(Data extract):

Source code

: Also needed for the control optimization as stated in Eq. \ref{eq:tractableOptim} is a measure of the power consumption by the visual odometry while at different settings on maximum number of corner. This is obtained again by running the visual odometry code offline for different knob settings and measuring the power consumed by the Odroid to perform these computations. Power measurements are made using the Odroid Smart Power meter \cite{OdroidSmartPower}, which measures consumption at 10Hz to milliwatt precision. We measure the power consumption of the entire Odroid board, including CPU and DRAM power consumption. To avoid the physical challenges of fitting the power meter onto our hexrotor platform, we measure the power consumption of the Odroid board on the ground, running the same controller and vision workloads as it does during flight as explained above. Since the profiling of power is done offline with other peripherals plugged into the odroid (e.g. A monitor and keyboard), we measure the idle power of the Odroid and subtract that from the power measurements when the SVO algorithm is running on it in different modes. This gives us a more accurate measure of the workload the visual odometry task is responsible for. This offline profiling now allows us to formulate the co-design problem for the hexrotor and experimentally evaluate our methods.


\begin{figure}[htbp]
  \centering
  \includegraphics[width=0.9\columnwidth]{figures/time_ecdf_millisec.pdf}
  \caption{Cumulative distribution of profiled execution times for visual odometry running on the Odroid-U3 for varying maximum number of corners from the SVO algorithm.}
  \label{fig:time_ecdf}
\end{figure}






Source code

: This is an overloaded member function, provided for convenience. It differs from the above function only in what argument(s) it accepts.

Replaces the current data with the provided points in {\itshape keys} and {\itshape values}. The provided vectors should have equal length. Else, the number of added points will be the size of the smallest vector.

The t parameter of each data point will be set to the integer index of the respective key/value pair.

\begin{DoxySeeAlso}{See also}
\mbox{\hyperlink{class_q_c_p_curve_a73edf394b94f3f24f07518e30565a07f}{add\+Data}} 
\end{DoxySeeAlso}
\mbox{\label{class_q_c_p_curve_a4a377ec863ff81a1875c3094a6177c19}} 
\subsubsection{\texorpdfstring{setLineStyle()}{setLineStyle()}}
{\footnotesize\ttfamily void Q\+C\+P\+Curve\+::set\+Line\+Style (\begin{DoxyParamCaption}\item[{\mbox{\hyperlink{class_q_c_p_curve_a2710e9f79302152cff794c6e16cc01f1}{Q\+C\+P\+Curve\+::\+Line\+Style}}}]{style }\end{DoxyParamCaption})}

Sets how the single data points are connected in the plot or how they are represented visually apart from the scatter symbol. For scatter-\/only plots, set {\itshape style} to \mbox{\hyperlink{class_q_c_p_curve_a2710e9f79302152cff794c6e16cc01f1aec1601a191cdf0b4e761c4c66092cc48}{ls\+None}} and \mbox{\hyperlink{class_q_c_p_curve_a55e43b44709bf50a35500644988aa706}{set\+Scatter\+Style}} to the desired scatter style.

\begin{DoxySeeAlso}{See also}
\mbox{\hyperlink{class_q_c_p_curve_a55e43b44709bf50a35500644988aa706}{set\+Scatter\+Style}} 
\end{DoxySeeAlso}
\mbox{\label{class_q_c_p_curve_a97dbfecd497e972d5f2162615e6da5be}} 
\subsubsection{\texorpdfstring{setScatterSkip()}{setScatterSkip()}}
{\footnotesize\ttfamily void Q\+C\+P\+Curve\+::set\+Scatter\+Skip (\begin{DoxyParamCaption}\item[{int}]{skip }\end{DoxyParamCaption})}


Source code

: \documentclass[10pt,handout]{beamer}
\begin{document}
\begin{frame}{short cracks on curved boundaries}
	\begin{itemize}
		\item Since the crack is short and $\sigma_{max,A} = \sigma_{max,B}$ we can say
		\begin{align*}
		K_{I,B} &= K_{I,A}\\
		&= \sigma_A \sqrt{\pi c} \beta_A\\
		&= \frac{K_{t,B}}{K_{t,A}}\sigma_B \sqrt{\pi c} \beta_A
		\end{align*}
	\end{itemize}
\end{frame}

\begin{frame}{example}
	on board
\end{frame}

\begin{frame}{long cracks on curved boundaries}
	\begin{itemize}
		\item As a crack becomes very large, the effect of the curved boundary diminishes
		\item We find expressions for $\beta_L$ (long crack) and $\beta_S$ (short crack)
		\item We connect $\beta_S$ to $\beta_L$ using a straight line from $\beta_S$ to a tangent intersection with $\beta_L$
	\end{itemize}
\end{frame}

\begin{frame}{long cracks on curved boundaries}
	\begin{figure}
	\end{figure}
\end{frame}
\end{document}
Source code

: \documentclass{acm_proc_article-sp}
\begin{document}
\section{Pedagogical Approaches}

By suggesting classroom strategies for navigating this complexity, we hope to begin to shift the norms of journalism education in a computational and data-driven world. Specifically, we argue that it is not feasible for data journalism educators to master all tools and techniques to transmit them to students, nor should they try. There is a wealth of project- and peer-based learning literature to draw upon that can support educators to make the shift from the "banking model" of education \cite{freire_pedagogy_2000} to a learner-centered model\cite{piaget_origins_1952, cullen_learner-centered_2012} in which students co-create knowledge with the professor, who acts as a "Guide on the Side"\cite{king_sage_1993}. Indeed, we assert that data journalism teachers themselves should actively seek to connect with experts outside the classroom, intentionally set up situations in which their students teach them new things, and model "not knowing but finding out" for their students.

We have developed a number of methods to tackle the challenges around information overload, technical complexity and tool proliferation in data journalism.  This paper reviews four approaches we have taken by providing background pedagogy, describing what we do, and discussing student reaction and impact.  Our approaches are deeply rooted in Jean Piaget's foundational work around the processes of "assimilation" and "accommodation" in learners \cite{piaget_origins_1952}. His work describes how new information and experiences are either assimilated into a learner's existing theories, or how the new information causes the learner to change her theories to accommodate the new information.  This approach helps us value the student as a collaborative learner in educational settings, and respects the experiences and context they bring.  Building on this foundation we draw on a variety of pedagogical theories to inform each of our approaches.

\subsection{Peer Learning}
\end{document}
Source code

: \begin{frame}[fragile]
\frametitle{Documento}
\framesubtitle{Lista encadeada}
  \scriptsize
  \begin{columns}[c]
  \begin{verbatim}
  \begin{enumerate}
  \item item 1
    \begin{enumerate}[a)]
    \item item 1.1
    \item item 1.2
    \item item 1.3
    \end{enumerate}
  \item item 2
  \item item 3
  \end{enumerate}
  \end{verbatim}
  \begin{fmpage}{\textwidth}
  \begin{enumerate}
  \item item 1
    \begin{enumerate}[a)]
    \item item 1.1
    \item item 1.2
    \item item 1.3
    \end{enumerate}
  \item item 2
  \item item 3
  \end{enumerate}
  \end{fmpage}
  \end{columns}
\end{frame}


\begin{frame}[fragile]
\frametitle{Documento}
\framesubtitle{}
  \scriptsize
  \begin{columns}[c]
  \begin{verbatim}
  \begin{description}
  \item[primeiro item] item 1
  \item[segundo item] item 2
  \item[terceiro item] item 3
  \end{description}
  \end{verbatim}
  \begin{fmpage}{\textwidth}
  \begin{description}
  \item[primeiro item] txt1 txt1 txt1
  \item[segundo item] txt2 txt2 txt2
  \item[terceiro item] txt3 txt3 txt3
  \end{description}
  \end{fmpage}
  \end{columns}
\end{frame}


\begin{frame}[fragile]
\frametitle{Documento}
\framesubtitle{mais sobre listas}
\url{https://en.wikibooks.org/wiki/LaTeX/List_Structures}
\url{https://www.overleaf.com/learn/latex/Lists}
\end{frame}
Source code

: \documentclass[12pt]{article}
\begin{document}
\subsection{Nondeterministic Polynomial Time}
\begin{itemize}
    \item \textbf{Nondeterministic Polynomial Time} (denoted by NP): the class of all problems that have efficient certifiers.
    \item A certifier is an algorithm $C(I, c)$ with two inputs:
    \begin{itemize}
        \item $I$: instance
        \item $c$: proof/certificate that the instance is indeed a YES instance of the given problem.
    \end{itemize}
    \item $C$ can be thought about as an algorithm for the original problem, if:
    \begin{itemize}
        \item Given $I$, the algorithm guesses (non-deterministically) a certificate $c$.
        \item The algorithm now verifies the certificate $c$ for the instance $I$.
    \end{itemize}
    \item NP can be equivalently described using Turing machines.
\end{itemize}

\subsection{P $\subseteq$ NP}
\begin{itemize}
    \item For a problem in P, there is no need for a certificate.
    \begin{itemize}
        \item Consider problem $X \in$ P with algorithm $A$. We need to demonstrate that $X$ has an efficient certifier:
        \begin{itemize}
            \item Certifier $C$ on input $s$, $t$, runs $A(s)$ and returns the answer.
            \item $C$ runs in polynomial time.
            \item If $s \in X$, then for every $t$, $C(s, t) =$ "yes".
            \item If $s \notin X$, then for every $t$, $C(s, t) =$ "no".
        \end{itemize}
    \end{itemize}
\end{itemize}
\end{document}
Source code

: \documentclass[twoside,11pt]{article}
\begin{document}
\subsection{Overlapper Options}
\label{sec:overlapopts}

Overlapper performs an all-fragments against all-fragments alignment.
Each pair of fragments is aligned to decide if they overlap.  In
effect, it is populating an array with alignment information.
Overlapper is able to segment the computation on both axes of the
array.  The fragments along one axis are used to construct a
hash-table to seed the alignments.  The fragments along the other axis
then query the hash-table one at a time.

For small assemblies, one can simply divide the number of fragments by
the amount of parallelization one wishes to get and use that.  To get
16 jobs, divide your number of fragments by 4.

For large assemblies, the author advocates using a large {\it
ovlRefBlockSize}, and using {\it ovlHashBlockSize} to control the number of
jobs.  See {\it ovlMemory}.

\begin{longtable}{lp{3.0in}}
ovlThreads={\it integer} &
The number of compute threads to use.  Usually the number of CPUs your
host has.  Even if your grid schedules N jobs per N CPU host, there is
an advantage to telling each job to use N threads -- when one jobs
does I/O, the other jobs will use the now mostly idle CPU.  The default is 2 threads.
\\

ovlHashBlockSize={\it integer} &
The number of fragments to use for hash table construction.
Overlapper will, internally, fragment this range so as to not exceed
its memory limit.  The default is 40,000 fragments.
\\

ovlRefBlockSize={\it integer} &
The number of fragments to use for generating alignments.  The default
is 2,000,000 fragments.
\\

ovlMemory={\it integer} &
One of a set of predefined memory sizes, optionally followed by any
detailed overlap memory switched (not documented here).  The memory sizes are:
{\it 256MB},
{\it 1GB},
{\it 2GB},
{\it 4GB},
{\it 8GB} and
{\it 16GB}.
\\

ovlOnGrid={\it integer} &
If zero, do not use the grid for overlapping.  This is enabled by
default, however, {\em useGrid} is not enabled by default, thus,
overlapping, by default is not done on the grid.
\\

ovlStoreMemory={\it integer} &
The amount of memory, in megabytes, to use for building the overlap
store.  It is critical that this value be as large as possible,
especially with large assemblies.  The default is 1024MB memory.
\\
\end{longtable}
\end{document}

(What is expected): Retype exactly the lines of the data above that fall between the line with "then query the hash-table one at a time." and the line with "an advantage to", inclusive, and add nothing.

(Solution to the problem):
then query the hash-table one at a time.

For small assemblies, one can simply divide the number of fragments by
the amount of parallelization one wishes to get and use that.  To get
16 jobs, divide your number of fragments by 4.

For large assemblies, the author advocates using a large {\it
ovlRefBlockSize}, and using {\it ovlHashBlockSize} to control the number of
jobs.  See {\it ovlMemory}.

\begin{longtable}{lp{3.0in}}
ovlThreads={\it integer} &
The number of compute threads to use.  Usually the number of CPUs your
host has.  Even if your grid schedules N jobs per N CPU host, there is
an advantage to telling each job to use N threads -- when one jobs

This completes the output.